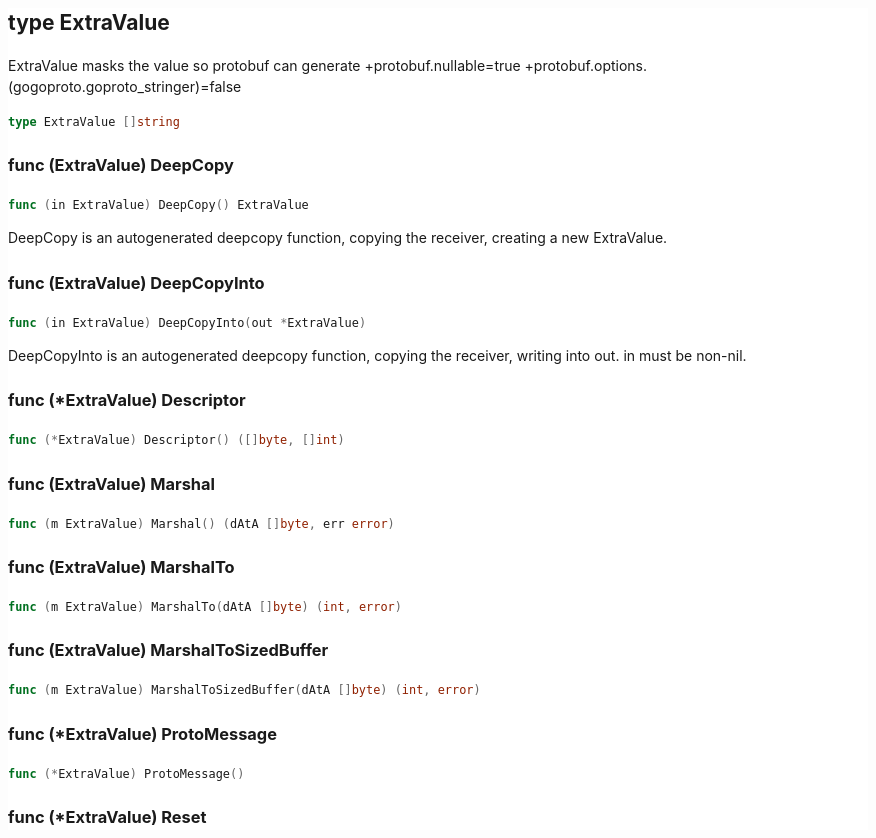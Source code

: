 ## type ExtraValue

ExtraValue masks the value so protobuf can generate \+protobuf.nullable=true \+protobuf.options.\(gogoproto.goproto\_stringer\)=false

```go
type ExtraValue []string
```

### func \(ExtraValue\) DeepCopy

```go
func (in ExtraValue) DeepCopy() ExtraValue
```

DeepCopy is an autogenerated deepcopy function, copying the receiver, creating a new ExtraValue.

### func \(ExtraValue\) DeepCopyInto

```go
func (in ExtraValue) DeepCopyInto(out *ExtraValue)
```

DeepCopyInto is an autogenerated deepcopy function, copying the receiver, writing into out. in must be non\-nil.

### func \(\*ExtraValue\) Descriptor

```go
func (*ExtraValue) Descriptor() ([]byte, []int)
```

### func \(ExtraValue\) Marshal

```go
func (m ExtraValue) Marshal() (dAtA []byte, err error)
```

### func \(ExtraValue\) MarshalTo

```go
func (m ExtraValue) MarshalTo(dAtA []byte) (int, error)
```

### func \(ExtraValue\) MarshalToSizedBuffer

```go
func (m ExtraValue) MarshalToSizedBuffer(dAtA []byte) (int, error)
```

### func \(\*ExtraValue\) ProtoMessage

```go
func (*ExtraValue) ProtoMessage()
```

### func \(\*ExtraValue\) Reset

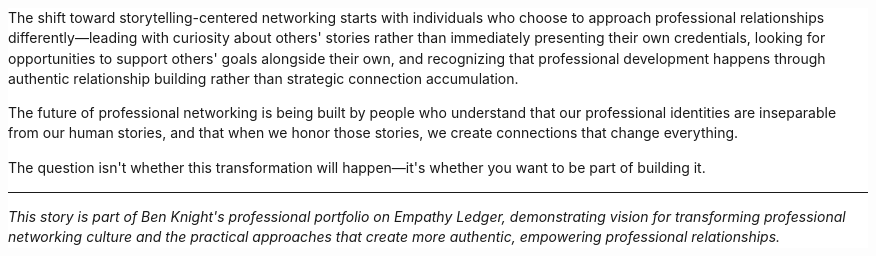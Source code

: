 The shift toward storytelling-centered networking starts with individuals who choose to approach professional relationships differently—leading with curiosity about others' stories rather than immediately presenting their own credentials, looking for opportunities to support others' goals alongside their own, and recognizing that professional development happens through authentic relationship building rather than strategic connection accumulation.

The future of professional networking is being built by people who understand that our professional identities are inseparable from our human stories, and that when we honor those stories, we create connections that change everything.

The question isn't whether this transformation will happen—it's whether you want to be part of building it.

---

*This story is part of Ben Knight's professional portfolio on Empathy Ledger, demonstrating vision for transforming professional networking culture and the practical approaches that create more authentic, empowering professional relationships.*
|---|
> **Task objective**
Going through the records above line by line, transcribe each one exactly and skip any pictures.

> **Output**
Source code

: ## type ExtraValue

ExtraValue masks the value so protobuf can generate \+protobuf.nullable=true \+protobuf.options.\(gogoproto.goproto\_stringer\)=false

```go
type ExtraValue []string
```

### func \(ExtraValue\) DeepCopy

```go
func (in ExtraValue) DeepCopy() ExtraValue
```

DeepCopy is an autogenerated deepcopy function, copying the receiver, creating a new ExtraValue.

### func \(ExtraValue\) DeepCopyInto

```go
func (in ExtraValue) DeepCopyInto(out *ExtraValue)
```

DeepCopyInto is an autogenerated deepcopy function, copying the receiver, writing into out. in must be non\-nil.

### func \(\*ExtraValue\) Descriptor

```go
func (*ExtraValue) Descriptor() ([]byte, []int)
```

### func \(ExtraValue\) Marshal

```go
func (m ExtraValue) Marshal() (dAtA []byte, err error)
```

### func \(ExtraValue\) MarshalTo

```go
func (m ExtraValue) MarshalTo(dAtA []byte) (int, error)
```

### func \(ExtraValue\) MarshalToSizedBuffer

```go
func (m ExtraValue) MarshalToSizedBuffer(dAtA []byte) (int, error)
```

### func \(\*ExtraValue\) ProtoMessage

```go
func (*ExtraValue) ProtoMessage()
```

### func \(\*ExtraValue\) Reset

Source code

: The shift toward storytelling-centered networking starts with individuals who choose to approach professional relationships differently—leading with curiosity about others' stories rather than immediately presenting their own credentials, looking for opportunities to support others' goals alongside their own, and recognizing that professional development happens through authentic relationship building rather than strategic connection accumulation.

The future of professional networking is being built by people who understand that our professional identities are inseparable from our human stories, and that when we honor those stories, we create connections that change everything.

The question isn't whether this transformation will happen—it's whether you want to be part of building it.

---

*This story is part of Ben Knight's professional portfolio on Empathy Ledger, demonstrating vision for transforming professional networking culture and the practical approaches that create more authentic, empowering professional relationships.*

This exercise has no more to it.